Given entries below:
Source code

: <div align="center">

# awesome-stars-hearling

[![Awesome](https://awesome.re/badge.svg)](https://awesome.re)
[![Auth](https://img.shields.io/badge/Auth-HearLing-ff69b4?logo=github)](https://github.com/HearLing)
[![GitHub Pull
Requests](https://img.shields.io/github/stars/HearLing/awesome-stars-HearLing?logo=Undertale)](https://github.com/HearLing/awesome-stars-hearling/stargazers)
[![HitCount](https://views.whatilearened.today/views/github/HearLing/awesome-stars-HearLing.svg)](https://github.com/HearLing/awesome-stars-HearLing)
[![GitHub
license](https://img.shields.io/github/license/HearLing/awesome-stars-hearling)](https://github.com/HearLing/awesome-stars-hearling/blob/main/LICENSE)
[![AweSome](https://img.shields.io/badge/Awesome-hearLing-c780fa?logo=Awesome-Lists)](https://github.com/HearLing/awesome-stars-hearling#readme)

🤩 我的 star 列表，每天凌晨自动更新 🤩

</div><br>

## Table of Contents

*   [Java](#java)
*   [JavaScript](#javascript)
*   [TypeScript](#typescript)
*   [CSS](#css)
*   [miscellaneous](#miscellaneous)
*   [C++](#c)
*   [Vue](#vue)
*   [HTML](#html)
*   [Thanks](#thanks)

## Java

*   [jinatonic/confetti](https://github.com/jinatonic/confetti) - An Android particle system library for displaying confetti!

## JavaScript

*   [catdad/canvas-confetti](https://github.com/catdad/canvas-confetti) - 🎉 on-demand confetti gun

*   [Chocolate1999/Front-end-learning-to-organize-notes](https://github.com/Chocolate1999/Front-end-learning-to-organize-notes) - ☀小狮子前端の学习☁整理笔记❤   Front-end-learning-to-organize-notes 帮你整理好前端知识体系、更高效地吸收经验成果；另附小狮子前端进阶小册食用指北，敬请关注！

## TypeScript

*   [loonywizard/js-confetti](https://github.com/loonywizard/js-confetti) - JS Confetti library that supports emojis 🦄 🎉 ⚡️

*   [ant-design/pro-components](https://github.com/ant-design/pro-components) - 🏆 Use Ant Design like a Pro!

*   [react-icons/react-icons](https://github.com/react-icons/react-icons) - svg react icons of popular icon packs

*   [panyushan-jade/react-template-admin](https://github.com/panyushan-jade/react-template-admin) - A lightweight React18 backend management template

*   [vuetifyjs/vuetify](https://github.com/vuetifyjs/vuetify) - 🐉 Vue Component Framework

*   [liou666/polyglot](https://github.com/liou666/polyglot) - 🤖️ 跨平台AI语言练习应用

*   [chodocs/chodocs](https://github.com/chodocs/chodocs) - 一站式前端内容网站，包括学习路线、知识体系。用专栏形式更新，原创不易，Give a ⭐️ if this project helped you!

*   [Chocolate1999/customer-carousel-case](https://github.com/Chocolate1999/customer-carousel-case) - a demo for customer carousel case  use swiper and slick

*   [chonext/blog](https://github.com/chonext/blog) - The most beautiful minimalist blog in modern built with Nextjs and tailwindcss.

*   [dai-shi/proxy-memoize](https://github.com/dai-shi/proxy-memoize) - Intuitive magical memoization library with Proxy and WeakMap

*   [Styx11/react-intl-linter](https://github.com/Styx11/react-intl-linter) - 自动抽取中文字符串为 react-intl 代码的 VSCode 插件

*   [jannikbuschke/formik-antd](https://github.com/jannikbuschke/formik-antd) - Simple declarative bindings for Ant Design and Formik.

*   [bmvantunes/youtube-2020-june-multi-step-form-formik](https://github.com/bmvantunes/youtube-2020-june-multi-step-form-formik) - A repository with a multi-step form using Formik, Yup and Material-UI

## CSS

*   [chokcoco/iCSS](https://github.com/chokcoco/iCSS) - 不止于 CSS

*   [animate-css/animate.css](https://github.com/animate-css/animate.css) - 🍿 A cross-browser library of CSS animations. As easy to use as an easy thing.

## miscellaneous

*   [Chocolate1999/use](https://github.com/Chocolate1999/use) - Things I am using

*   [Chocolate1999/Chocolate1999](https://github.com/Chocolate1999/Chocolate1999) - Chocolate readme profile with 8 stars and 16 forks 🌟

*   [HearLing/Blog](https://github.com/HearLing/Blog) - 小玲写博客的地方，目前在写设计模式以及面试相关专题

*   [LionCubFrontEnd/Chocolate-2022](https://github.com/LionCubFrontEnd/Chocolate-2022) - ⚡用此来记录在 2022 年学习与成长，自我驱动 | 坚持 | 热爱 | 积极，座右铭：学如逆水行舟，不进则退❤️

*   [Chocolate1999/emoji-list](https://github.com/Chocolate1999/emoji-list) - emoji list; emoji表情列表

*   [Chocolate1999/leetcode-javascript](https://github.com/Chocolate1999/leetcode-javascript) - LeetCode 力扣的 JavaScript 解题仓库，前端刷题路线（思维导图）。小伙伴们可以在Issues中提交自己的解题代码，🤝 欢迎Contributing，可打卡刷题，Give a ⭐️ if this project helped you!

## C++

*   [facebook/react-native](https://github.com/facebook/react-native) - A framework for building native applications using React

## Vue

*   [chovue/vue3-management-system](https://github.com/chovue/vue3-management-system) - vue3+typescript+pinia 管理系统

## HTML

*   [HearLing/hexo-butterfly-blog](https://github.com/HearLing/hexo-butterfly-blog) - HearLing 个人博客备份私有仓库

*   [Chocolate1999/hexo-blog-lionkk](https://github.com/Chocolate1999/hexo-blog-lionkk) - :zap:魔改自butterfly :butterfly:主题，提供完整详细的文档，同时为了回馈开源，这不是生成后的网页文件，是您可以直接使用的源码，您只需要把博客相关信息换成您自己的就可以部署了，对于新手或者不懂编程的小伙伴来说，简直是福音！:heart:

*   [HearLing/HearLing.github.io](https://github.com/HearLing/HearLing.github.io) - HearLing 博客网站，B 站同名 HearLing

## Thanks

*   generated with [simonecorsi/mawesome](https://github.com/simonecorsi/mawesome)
End of Given entries.
Here the output must be the lines above from the line with "swiper and slick" to the line with "- HearLing 个人博客备份私有仓库", both included, duplicated word for word and nothing else.

*   [Chocolate1999/customer-carousel-case](https://github.com/Chocolate1999/customer-carousel-case) - a demo for customer carousel case  use swiper and slick

*   [chonext/blog](https://github.com/chonext/blog) - The most beautiful minimalist blog in modern built with Nextjs and tailwindcss.

*   [dai-shi/proxy-memoize](https://github.com/dai-shi/proxy-memoize) - Intuitive magical memoization library with Proxy and WeakMap

*   [Styx11/react-intl-linter](https://github.com/Styx11/react-intl-linter) - 自动抽取中文字符串为 react-intl 代码的 VSCode 插件

*   [jannikbuschke/formik-antd](https://github.com/jannikbuschke/formik-antd) - Simple declarative bindings for Ant Design and Formik.

*   [bmvantunes/youtube-2020-june-multi-step-form-formik](https://github.com/bmvantunes/youtube-2020-june-multi-step-form-formik) - A repository with a multi-step form using Formik, Yup and Material-UI

## CSS

*   [chokcoco/iCSS](https://github.com/chokcoco/iCSS) - 不止于 CSS

*   [animate-css/animate.css](https://github.com/animate-css/animate.css) - 🍿 A cross-browser library of CSS animations. As easy to use as an easy thing.

## miscellaneous

*   [Chocolate1999/use](https://github.com/Chocolate1999/use) - Things I am using

*   [Chocolate1999/Chocolate1999](https://github.com/Chocolate1999/Chocolate1999) - Chocolate readme profile with 8 stars and 16 forks 🌟

*   [HearLing/Blog](https://github.com/HearLing/Blog) - 小玲写博客的地方，目前在写设计模式以及面试相关专题

*   [LionCubFrontEnd/Chocolate-2022](https://github.com/LionCubFrontEnd/Chocolate-2022) - ⚡用此来记录在 2022 年学习与成长，自我驱动 | 坚持 | 热爱 | 积极，座右铭：学如逆水行舟，不进则退❤️

*   [Chocolate1999/emoji-list](https://github.com/Chocolate1999/emoji-list) - emoji list; emoji表情列表

*   [Chocolate1999/leetcode-javascript](https://github.com/Chocolate1999/leetcode-javascript) - LeetCode 力扣的 JavaScript 解题仓库，前端刷题路线（思维导图）。小伙伴们可以在Issues中提交自己的解题代码，🤝 欢迎Contributing，可打卡刷题，Give a ⭐️ if this project helped you!

## C++

*   [facebook/react-native](https://github.com/facebook/react-native) - A framework for building native applications using React

## Vue

*   [chovue/vue3-management-system](https://github.com/chovue/vue3-management-system) - vue3+typescript+pinia 管理系统

## HTML

*   [HearLing/hexo-butterfly-blog](https://github.com/HearLing/hexo-butterfly-blog) - HearLing 个人博客备份私有仓库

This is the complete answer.